● Data listing:
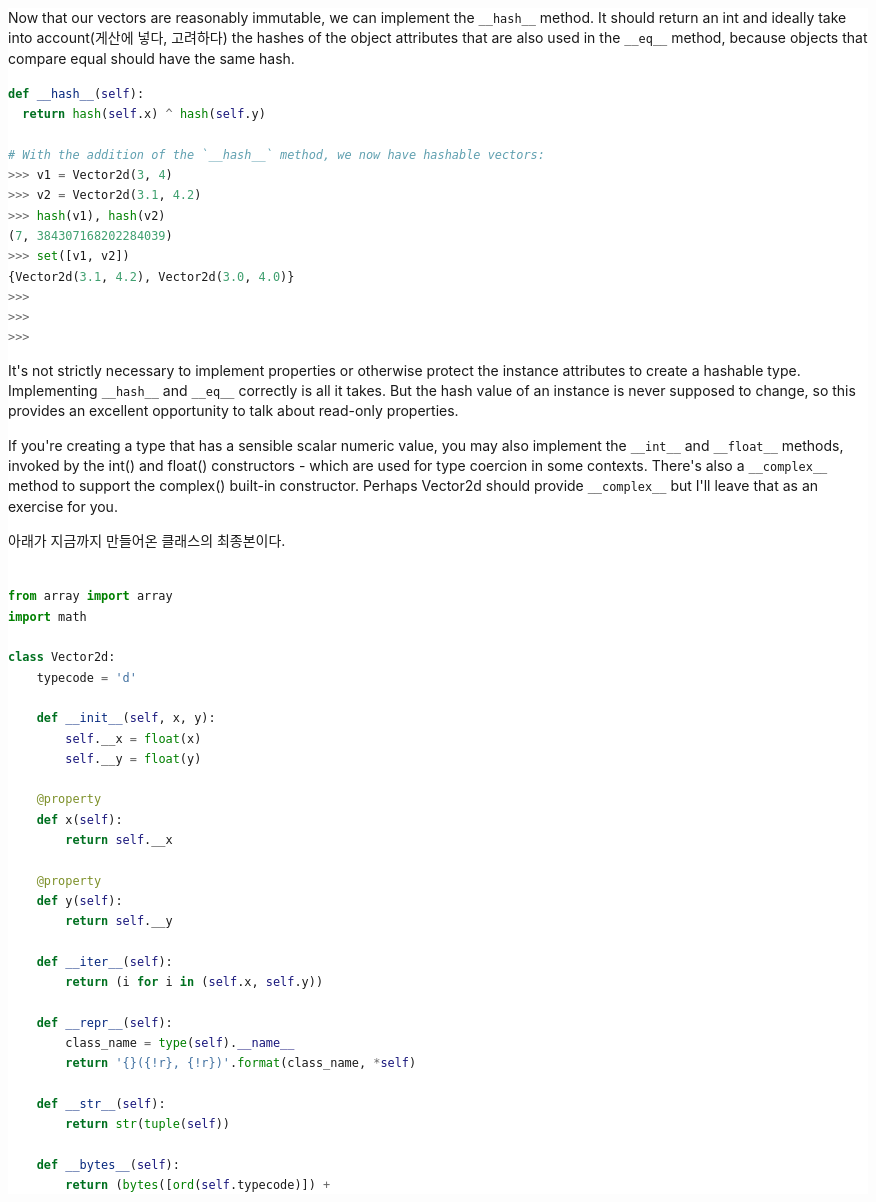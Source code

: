 Now that our vectors are reasonably immutable, we can implement the `__hash__` method. It should return an int and ideally take into account(게산에 넣다, 고려하다) the hashes of the object attributes that are also used in the `__eq__` method, because objects that compare equal should have the same hash.

```python
def __hash__(self):
  return hash(self.x) ^ hash(self.y)

# With the addition of the `__hash__` method, we now have hashable vectors:
>>> v1 = Vector2d(3, 4)
>>> v2 = Vector2d(3.1, 4.2)
>>> hash(v1), hash(v2)
(7, 384307168202284039)
>>> set([v1, v2])
{Vector2d(3.1, 4.2), Vector2d(3.0, 4.0)}
>>>
>>>
>>>
```

It's not strictly necessary to implement properties or otherwise protect the instance attributes to create a hashable type. Implementing `__hash__` and `__eq__` correctly is all it takes. But the hash value of an instance is never supposed to change, so this provides an excellent opportunity to talk about read-only properties.


If you're creating a type that has a sensible scalar numeric value, you may also implement the `__int__` and `__float__` methods, invoked by the int() and float() constructors - which are used for type coercion in some contexts. There's also a `__complex__` method to support the complex() built-in constructor. Perhaps Vector2d should provide `__complex__` but I'll leave that as an exercise for you.


아래가 지금까지 만들어온 클래스의 최종본이다.

```python

from array import array
import math

class Vector2d:
    typecode = 'd'

    def __init__(self, x, y):
        self.__x = float(x)
        self.__y = float(y)

    @property
    def x(self):
        return self.__x

    @property
    def y(self):
        return self.__y

    def __iter__(self):
        return (i for i in (self.x, self.y))

    def __repr__(self):
        class_name = type(self).__name__
        return '{}({!r}, {!r})'.format(class_name, *self)

    def __str__(self):
        return str(tuple(self))

    def __bytes__(self):
        return (bytes([ord(self.typecode)]) +
```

● Assignment: Each line from the one containing "아래가 지금까지 만들어온 클래스의 최종본이다." through the end of the material must be output exactly, and no other line.

● Answer area:
아래가 지금까지 만들어온 클래스의 최종본이다.

```python

from array import array
import math

class Vector2d:
    typecode = 'd'

    def __init__(self, x, y):
        self.__x = float(x)
        self.__y = float(y)

    @property
    def x(self):
        return self.__x

    @property
    def y(self):
        return self.__y

    def __iter__(self):
        return (i for i in (self.x, self.y))

    def __repr__(self):
        class_name = type(self).__name__
        return '{}({!r}, {!r})'.format(class_name, *self)

    def __str__(self):
        return str(tuple(self))

    def __bytes__(self):
        return (bytes([ord(self.typecode)]) +
```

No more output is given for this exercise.